START Data for review
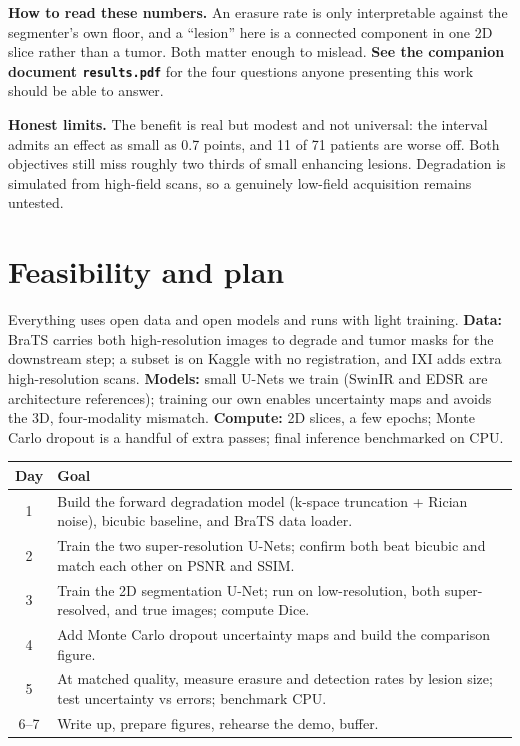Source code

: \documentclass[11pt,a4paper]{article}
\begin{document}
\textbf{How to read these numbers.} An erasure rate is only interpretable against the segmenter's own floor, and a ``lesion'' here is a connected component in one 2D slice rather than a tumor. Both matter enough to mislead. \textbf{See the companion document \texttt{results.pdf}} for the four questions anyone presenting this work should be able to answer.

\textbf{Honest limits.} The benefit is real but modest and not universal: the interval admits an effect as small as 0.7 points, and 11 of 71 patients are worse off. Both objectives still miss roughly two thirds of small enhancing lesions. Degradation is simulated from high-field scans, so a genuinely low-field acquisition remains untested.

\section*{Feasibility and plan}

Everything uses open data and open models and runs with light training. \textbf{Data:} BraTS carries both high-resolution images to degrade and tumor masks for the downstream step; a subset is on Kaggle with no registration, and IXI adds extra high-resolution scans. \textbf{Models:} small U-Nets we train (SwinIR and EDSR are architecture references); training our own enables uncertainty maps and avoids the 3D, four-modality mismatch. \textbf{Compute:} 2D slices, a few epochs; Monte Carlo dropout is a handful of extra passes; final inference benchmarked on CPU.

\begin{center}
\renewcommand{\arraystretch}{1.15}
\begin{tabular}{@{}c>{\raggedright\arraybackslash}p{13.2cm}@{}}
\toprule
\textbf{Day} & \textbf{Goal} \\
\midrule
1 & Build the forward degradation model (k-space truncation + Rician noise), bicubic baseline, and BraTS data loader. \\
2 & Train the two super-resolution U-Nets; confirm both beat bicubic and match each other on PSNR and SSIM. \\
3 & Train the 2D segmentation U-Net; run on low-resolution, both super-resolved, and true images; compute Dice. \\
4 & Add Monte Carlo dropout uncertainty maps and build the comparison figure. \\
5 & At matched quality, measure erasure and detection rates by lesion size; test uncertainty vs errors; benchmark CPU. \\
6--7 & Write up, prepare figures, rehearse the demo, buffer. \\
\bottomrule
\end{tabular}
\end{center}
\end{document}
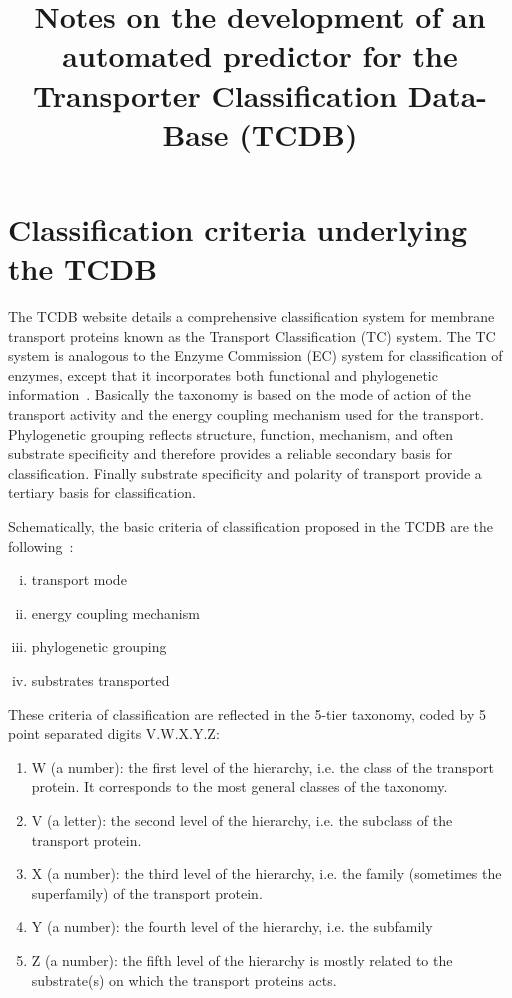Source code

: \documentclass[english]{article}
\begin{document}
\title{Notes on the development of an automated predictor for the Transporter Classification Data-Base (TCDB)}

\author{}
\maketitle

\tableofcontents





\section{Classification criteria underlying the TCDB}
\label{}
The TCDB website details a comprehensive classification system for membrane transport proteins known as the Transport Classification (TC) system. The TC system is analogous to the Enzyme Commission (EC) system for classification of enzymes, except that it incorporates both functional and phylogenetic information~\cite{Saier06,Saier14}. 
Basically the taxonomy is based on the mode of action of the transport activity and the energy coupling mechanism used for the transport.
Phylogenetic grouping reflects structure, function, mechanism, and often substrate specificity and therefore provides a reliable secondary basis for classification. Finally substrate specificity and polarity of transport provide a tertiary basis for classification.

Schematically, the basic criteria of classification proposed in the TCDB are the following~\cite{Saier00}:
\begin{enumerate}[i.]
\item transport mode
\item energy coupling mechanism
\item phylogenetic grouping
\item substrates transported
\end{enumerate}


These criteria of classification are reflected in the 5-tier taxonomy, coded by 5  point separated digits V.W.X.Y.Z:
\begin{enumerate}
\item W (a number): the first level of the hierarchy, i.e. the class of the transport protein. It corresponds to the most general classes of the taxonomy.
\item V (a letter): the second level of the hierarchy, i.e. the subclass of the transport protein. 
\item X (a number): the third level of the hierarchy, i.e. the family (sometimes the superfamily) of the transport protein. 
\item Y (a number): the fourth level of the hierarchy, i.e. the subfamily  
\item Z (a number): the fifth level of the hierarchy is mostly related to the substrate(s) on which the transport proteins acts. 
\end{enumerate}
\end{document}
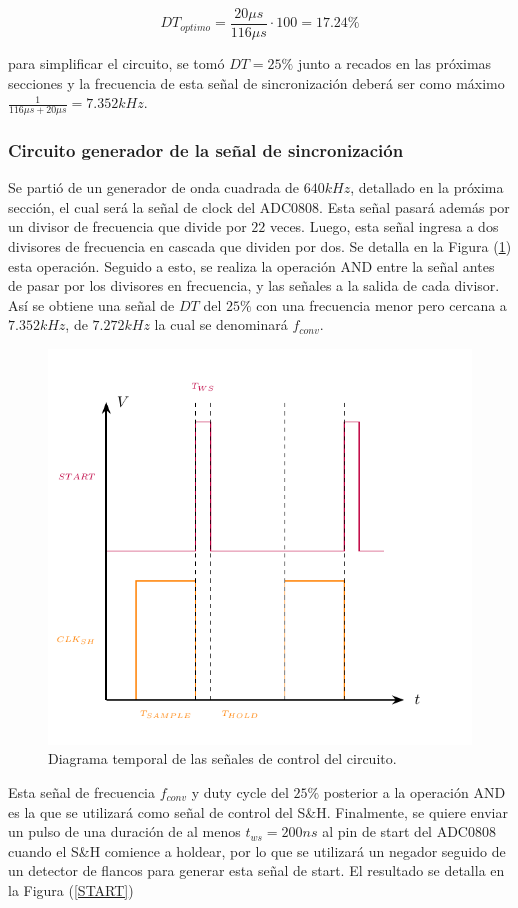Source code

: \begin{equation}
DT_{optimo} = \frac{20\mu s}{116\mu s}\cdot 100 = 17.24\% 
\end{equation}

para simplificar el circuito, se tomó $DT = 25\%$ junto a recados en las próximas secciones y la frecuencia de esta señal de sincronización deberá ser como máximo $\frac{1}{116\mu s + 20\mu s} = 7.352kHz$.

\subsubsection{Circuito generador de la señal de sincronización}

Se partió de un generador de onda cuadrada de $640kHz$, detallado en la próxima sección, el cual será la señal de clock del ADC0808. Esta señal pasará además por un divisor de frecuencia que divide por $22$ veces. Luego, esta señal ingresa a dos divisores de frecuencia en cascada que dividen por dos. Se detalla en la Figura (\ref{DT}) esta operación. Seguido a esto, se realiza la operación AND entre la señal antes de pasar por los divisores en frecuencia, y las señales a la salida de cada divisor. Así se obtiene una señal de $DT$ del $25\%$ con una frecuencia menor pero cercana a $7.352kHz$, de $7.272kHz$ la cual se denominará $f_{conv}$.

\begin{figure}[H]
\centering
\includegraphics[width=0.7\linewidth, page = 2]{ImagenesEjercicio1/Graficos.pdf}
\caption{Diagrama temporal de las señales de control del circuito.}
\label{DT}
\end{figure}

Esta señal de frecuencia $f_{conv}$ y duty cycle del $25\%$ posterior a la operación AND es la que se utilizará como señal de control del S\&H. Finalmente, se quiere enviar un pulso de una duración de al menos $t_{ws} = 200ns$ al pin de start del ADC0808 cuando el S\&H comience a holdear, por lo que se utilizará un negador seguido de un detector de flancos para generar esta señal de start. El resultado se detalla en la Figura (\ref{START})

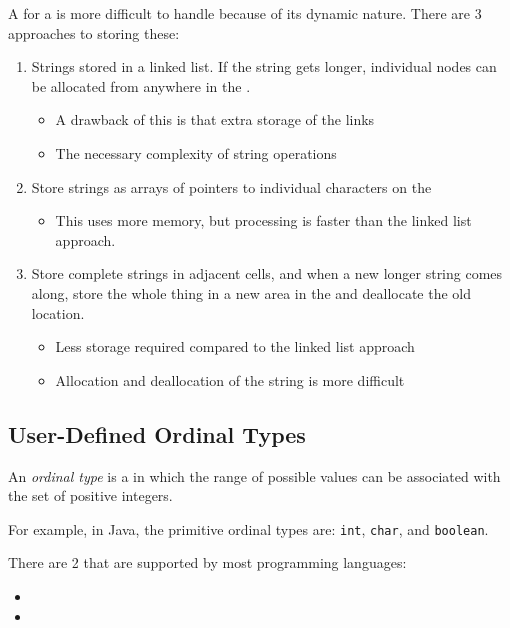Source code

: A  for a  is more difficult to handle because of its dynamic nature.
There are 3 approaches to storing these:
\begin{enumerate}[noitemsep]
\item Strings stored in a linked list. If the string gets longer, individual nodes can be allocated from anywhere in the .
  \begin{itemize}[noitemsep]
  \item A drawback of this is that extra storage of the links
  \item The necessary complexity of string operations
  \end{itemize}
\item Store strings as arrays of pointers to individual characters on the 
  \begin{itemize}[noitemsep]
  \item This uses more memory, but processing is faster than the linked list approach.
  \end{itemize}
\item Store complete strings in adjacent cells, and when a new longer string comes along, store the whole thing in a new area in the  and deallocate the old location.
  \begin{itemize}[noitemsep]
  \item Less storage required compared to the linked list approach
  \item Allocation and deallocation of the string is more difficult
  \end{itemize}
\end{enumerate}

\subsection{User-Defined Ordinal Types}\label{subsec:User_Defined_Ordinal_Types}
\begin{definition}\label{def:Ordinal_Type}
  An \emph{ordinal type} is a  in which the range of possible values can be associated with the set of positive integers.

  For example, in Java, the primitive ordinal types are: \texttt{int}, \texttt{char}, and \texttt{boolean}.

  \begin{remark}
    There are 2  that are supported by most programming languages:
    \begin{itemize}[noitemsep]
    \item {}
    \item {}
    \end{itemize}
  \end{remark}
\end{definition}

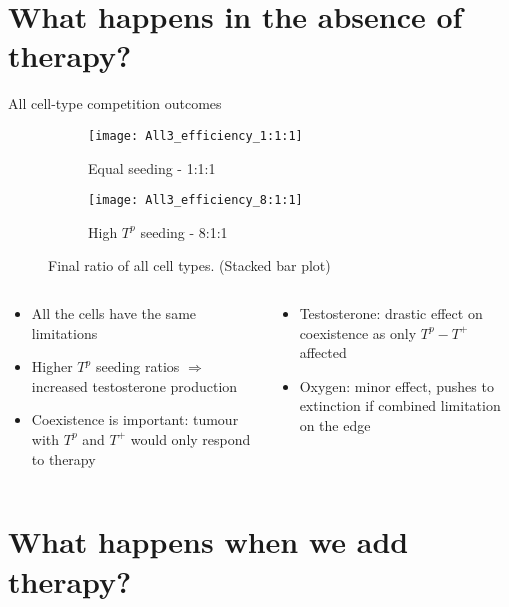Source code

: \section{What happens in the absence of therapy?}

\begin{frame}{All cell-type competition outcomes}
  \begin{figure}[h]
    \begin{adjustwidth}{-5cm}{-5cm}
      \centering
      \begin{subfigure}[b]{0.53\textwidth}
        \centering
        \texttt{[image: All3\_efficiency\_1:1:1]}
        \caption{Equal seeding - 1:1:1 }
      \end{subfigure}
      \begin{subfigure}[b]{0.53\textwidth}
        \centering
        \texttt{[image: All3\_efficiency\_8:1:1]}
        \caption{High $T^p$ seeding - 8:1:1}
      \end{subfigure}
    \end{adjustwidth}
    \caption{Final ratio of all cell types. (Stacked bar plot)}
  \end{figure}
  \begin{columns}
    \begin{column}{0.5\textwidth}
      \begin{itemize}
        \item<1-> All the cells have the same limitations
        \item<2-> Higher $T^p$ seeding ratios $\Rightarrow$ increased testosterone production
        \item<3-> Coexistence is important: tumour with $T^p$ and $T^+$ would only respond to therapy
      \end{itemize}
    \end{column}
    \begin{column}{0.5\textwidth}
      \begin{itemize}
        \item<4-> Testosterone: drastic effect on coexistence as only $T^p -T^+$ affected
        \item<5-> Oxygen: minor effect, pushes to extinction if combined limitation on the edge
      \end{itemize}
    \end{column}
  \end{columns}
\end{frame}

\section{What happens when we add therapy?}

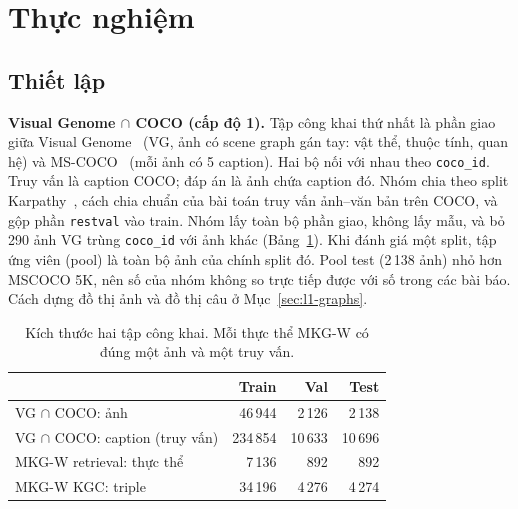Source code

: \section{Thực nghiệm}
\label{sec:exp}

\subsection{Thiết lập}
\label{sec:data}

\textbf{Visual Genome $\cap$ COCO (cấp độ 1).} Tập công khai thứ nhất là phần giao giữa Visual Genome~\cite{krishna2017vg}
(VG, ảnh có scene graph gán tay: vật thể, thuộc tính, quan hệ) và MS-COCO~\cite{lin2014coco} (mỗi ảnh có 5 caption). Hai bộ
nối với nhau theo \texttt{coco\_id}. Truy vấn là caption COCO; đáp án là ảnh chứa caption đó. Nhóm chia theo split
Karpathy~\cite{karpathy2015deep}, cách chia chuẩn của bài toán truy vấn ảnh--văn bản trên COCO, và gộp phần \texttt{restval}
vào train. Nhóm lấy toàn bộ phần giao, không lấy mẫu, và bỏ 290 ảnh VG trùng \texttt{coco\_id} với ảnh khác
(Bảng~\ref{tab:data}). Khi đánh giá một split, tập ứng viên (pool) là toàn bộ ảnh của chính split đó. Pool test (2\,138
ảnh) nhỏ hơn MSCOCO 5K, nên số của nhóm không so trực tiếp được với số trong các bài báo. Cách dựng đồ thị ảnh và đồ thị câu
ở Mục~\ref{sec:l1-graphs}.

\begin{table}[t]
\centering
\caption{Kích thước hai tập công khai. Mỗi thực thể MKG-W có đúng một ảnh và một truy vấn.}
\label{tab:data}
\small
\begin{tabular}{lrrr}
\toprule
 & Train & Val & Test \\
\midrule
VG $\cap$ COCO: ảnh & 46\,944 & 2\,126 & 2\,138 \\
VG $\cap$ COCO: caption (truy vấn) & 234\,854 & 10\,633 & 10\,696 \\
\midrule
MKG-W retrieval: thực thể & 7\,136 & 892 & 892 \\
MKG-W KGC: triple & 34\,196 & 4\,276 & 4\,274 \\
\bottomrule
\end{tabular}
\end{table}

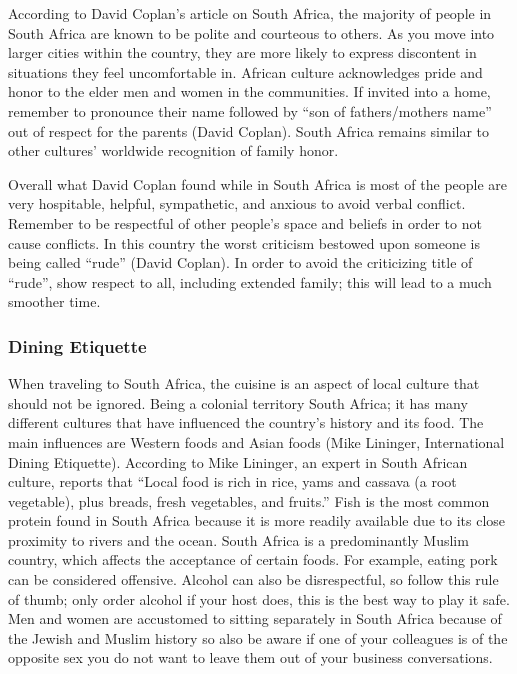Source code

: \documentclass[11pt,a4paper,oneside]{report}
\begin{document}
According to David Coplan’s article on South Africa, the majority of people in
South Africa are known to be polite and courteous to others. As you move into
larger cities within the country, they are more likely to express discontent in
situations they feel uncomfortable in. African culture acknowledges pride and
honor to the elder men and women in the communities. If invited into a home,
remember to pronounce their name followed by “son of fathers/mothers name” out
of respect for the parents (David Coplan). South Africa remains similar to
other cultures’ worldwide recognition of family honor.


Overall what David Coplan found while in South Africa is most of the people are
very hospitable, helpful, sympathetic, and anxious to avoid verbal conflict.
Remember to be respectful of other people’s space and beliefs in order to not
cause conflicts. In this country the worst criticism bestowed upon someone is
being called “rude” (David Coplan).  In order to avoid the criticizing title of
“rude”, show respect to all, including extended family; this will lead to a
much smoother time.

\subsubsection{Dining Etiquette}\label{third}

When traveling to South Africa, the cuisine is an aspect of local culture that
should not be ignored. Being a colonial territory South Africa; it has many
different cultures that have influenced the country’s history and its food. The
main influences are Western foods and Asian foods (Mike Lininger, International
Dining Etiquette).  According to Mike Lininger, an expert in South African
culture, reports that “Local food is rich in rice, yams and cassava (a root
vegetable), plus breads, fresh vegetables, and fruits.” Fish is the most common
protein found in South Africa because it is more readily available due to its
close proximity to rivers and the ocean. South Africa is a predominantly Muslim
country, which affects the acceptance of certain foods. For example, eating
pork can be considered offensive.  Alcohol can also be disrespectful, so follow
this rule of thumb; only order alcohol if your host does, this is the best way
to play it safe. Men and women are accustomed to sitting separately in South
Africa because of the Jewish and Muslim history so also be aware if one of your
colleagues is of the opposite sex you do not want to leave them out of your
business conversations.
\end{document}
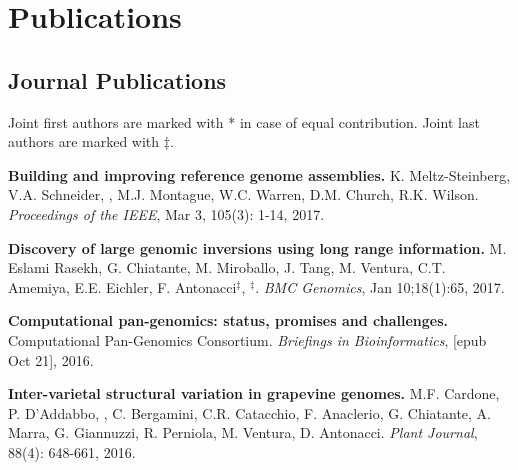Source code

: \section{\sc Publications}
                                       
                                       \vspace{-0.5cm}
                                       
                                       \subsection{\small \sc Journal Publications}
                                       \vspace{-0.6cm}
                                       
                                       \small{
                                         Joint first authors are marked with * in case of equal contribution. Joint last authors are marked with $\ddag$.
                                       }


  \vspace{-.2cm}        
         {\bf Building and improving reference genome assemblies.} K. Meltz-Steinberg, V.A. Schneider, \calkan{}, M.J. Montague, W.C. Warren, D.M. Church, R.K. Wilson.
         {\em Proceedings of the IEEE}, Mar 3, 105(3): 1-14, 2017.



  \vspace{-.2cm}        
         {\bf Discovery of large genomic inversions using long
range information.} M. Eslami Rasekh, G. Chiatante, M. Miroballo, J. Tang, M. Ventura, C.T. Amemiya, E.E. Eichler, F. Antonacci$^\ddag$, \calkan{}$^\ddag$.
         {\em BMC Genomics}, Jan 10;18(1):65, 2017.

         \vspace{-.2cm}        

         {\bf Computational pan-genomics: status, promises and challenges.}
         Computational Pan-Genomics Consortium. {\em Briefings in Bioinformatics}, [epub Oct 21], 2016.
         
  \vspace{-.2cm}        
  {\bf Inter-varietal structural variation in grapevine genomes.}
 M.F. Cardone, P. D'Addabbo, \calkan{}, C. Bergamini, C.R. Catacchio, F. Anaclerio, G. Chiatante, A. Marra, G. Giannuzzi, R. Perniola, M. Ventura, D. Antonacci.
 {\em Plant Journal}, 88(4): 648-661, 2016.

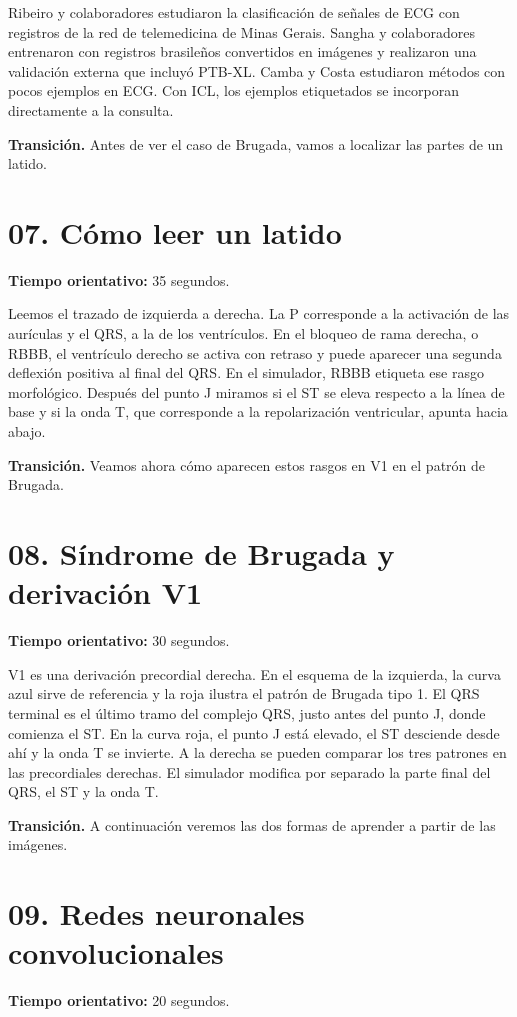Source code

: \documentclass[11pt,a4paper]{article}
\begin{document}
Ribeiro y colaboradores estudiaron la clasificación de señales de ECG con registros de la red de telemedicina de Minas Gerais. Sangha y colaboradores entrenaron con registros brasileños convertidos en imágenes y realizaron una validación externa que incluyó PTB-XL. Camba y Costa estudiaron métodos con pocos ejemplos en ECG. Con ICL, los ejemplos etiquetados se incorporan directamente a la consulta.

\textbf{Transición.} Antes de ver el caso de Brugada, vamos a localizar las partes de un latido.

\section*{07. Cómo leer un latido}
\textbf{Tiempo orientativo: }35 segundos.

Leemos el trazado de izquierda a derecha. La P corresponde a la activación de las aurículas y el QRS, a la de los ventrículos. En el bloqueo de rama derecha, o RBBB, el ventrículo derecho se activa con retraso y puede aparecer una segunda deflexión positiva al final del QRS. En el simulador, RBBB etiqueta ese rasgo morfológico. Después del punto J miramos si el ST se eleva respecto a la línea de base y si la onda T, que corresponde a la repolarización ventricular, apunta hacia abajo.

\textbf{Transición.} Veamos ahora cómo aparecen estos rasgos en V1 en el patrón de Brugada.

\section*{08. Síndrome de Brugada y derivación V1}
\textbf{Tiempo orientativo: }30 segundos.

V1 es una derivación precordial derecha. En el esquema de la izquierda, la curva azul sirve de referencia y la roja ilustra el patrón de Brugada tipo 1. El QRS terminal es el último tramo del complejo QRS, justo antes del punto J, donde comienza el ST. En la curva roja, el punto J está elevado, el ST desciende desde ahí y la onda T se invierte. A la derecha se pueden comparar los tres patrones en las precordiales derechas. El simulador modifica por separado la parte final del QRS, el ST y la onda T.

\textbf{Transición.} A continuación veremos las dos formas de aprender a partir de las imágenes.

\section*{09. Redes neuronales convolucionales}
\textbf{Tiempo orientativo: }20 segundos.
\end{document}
END Data for review
# Work to complete
The string "Coplan" may appear in lines of the listing above; tally those lines and give the number only.

# Result of the task
4